Saved data entries

-*-

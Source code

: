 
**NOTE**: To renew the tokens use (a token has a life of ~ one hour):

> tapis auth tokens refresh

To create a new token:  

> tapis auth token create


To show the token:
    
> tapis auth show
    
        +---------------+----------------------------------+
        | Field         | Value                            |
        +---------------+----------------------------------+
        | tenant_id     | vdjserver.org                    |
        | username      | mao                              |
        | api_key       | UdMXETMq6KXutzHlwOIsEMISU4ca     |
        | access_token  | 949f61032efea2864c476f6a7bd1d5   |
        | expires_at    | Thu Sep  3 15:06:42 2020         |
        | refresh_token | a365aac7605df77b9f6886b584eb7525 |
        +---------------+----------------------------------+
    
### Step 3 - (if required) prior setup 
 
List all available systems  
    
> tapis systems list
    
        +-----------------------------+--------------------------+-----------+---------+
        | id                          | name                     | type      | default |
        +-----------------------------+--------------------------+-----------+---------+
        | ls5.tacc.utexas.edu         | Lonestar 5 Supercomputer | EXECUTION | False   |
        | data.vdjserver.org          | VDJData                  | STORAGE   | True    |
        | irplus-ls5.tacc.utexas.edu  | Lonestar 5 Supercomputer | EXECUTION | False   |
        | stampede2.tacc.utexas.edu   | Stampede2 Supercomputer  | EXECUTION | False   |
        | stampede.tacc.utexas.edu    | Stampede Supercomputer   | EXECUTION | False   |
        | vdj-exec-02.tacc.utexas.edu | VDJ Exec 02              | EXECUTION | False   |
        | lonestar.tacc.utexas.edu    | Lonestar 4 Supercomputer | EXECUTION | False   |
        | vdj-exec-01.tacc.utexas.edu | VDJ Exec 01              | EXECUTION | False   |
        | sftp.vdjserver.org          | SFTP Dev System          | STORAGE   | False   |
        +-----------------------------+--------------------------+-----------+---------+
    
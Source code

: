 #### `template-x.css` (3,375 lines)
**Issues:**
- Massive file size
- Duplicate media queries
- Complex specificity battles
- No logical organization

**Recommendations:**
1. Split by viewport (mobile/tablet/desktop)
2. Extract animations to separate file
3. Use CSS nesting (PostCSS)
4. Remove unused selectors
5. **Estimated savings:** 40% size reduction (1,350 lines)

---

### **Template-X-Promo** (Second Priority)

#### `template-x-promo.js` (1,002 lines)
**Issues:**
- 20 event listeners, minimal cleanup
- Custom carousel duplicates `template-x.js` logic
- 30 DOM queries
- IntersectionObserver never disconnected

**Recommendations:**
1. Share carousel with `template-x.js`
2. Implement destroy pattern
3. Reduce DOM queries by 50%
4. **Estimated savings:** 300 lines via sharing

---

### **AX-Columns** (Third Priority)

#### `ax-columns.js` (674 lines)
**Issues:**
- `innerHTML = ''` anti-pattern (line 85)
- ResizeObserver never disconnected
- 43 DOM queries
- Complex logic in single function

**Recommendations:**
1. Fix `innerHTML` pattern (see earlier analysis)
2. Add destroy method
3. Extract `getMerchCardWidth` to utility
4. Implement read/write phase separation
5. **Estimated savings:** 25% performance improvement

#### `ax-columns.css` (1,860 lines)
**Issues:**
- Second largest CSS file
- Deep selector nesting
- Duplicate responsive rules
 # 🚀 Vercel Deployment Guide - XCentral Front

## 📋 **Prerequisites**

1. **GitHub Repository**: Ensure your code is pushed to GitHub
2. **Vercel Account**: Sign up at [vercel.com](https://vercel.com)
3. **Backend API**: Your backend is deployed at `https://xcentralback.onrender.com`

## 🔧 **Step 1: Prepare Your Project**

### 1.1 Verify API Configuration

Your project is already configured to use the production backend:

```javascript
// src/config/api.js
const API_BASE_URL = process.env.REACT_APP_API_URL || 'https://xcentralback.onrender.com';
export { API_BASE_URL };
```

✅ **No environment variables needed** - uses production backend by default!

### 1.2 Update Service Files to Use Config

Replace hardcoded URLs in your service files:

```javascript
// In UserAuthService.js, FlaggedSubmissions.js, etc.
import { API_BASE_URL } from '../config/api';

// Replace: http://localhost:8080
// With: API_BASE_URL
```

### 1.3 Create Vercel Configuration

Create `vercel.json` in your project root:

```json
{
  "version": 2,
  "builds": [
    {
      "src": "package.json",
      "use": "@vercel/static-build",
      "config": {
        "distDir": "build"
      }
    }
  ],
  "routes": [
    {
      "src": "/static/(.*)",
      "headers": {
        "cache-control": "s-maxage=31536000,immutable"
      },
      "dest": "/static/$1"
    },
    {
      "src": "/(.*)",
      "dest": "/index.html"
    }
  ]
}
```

-*-

How to complete this task –
Set down the entries again, exactly as they stand above.

Answer space –
Source code

: 
**NOTE**: To renew the tokens use (a token has a life of ~ one hour):

> tapis auth tokens refresh

To create a new token:  

> tapis auth token create


To show the token:
    
> tapis auth show
    
        +---------------+----------------------------------+
        | Field         | Value                            |
        +---------------+----------------------------------+
        | tenant_id     | vdjserver.org                    |
        | username      | mao                              |
        | api_key       | UdMXETMq6KXutzHlwOIsEMISU4ca     |
        | access_token  | 949f61032efea2864c476f6a7bd1d5   |
        | expires_at    | Thu Sep  3 15:06:42 2020         |
        | refresh_token | a365aac7605df77b9f6886b584eb7525 |
        +---------------+----------------------------------+
    
### Step 3 - (if required) prior setup 
 
List all available systems  
    
> tapis systems list
    
        +-----------------------------+--------------------------+-----------+---------+
        | id                          | name                     | type      | default |
        +-----------------------------+--------------------------+-----------+---------+
        | ls5.tacc.utexas.edu         | Lonestar 5 Supercomputer | EXECUTION | False   |
        | data.vdjserver.org          | VDJData                  | STORAGE   | True    |
        | irplus-ls5.tacc.utexas.edu  | Lonestar 5 Supercomputer | EXECUTION | False   |
        | stampede2.tacc.utexas.edu   | Stampede2 Supercomputer  | EXECUTION | False   |
        | stampede.tacc.utexas.edu    | Stampede Supercomputer   | EXECUTION | False   |
        | vdj-exec-02.tacc.utexas.edu | VDJ Exec 02              | EXECUTION | False   |
        | lonestar.tacc.utexas.edu    | Lonestar 4 Supercomputer | EXECUTION | False   |
        | vdj-exec-01.tacc.utexas.edu | VDJ Exec 01              | EXECUTION | False   |
        | sftp.vdjserver.org          | SFTP Dev System          | STORAGE   | False   |
        +-----------------------------+--------------------------+-----------+---------+
    
Source code

: #### `template-x.css` (3,375 lines)
**Issues:**
- Massive file size
- Duplicate media queries
- Complex specificity battles
- No logical organization

**Recommendations:**
1. Split by viewport (mobile/tablet/desktop)
2. Extract animations to separate file
3. Use CSS nesting (PostCSS)
4. Remove unused selectors
5. **Estimated savings:** 40% size reduction (1,350 lines)

---

### **Template-X-Promo** (Second Priority)

#### `template-x-promo.js` (1,002 lines)
**Issues:**
- 20 event listeners, minimal cleanup
- Custom carousel duplicates `template-x.js` logic
- 30 DOM queries
- IntersectionObserver never disconnected

**Recommendations:**
1. Share carousel with `template-x.js`
2. Implement destroy pattern
3. Reduce DOM queries by 50%
4. **Estimated savings:** 300 lines via sharing

---

### **AX-Columns** (Third Priority)

#### `ax-columns.js` (674 lines)
**Issues:**
- `innerHTML = ''` anti-pattern (line 85)
- ResizeObserver never disconnected
- 43 DOM queries
- Complex logic in single function

**Recommendations:**
1. Fix `innerHTML` pattern (see earlier analysis)
2. Add destroy method
3. Extract `getMerchCardWidth` to utility
4. Implement read/write phase separation
5. **Estimated savings:** 25% performance improvement

#### `ax-columns.css` (1,860 lines)
**Issues:**
- Second largest CSS file
- Deep selector nesting
- Duplicate responsive rules
 # 🚀 Vercel Deployment Guide - XCentral Front

## 📋 **Prerequisites**

1. **GitHub Repository**: Ensure your code is pushed to GitHub
2. **Vercel Account**: Sign up at [vercel.com](https://vercel.com)
3. **Backend API**: Your backend is deployed at `https://xcentralback.onrender.com`

## 🔧 **Step 1: Prepare Your Project**

### 1.1 Verify API Configuration

Your project is already configured to use the production backend:

```javascript
// src/config/api.js
const API_BASE_URL = process.env.REACT_APP_API_URL || 'https://xcentralback.onrender.com';
export { API_BASE_URL };
```

✅ **No environment variables needed** - uses production backend by default!

### 1.2 Update Service Files to Use Config

Replace hardcoded URLs in your service files:

```javascript
// In UserAuthService.js, FlaggedSubmissions.js, etc.
import { API_BASE_URL } from '../config/api';

// Replace: http://localhost:8080
// With: API_BASE_URL
```

### 1.3 Create Vercel Configuration

Create `vercel.json` in your project root:

```json
{
  "version": 2,
  "builds": [
    {
      "src": "package.json",
      "use": "@vercel/static-build",
      "config": {
        "distDir": "build"
      }
    }
  ],
  "routes": [
    {
      "src": "/static/(.*)",
      "headers": {
        "cache-control": "s-maxage=31536000,immutable"
      },
      "dest": "/static/$1"
    },
    {
      "src": "/(.*)",
      "dest": "/index.html"
    }
  ]
}
```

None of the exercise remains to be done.